### [TASK TO CARRY OUT]
Pull every line containing the word "plus" out of the material below.
────
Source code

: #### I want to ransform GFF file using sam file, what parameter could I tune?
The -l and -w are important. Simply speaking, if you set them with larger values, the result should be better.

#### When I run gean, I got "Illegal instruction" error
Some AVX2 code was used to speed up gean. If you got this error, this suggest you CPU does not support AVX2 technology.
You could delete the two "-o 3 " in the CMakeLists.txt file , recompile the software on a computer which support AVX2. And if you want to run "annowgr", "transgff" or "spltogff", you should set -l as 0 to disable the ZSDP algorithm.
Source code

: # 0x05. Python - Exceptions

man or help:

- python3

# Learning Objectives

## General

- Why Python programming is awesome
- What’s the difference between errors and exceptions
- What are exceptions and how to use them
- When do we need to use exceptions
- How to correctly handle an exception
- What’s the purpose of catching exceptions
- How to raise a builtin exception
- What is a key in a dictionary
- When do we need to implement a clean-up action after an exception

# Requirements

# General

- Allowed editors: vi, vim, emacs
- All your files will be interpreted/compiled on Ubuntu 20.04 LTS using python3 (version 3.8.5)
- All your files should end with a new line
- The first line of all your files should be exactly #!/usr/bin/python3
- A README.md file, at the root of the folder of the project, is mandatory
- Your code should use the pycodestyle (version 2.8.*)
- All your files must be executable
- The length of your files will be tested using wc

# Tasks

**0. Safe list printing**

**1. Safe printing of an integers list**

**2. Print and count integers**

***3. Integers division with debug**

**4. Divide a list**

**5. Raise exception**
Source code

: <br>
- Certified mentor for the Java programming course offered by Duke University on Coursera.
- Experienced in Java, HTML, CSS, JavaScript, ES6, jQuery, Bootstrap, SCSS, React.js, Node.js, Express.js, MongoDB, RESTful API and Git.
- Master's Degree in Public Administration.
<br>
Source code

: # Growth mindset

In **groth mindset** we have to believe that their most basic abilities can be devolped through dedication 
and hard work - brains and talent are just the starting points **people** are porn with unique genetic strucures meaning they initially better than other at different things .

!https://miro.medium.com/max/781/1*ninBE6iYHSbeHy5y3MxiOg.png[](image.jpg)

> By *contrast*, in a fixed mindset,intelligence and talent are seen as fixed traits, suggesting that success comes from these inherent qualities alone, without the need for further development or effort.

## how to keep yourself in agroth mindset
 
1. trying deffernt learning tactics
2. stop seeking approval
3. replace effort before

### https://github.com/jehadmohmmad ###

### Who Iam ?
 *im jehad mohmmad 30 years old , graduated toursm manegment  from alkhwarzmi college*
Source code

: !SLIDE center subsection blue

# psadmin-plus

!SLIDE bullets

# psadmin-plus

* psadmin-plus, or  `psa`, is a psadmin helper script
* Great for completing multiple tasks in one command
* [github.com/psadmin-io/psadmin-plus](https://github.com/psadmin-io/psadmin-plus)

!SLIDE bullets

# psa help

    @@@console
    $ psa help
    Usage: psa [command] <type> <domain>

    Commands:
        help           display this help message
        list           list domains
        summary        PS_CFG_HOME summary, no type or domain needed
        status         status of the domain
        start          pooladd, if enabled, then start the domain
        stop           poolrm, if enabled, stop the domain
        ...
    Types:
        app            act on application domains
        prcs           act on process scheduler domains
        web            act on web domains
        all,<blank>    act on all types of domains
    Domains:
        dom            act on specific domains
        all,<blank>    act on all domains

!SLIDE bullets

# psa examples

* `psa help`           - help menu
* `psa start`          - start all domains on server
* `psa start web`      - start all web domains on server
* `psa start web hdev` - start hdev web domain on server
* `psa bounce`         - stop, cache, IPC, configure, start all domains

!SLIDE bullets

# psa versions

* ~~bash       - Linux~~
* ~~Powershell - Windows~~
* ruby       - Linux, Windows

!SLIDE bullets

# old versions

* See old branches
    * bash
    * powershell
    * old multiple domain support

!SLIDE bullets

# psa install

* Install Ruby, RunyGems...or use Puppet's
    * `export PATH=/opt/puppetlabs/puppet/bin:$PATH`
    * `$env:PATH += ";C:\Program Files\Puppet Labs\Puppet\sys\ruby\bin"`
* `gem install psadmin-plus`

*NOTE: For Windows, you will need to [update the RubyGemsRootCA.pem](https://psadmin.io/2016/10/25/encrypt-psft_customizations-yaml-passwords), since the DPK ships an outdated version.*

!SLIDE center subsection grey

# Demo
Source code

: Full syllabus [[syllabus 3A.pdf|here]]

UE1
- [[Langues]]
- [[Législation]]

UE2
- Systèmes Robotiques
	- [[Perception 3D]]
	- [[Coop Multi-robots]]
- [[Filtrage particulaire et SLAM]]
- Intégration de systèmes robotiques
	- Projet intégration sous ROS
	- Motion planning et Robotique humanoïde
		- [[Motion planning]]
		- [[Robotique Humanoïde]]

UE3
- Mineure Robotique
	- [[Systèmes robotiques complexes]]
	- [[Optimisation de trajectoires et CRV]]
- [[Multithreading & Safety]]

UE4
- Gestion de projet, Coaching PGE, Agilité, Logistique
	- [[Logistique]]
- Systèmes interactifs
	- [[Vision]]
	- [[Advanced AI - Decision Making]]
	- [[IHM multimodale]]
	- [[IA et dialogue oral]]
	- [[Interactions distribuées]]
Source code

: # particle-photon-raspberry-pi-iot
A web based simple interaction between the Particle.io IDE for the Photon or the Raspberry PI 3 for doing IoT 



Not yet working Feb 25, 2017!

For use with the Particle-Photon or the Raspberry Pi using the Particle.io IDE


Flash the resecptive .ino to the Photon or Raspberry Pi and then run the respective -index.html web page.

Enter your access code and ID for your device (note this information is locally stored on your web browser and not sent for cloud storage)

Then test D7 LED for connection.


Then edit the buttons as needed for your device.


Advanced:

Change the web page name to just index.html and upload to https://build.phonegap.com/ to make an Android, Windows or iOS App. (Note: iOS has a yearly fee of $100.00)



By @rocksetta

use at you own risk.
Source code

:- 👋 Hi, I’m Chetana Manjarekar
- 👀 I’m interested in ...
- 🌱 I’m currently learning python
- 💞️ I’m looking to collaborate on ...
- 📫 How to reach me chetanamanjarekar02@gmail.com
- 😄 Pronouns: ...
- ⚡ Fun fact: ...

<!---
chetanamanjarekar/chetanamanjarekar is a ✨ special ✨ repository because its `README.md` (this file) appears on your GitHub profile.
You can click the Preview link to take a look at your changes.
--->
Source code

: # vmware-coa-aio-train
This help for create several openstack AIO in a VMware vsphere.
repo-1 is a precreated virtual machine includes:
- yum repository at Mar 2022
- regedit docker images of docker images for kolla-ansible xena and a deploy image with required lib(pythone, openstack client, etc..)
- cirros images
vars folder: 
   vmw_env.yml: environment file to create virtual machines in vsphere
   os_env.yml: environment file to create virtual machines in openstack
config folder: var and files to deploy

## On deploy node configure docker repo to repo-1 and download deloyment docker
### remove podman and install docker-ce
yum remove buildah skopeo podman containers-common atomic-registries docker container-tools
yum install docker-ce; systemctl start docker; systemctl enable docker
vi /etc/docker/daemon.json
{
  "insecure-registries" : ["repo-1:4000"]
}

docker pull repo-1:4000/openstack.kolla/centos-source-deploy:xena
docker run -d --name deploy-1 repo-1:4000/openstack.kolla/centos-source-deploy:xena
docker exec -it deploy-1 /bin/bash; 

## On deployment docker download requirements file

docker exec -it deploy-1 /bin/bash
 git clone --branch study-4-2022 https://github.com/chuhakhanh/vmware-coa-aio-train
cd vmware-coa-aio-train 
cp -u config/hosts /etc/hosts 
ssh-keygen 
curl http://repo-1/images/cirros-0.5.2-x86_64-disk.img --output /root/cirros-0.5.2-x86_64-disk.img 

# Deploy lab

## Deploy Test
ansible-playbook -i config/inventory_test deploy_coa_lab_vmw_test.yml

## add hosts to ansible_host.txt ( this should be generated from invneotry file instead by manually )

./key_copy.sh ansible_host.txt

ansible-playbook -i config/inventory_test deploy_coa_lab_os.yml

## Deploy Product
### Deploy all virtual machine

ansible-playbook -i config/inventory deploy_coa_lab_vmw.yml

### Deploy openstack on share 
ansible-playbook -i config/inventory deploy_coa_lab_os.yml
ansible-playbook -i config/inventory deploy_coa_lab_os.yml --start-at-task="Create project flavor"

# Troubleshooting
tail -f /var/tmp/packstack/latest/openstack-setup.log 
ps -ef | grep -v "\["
────
### [THE ANSWER]
# psadmin-plus
# psadmin-plus
* psadmin-plus, or  `psa`, is a psadmin helper script
* [github.com/psadmin-io/psadmin-plus](https://github.com/psadmin-io/psadmin-plus)
* `gem install psadmin-plus`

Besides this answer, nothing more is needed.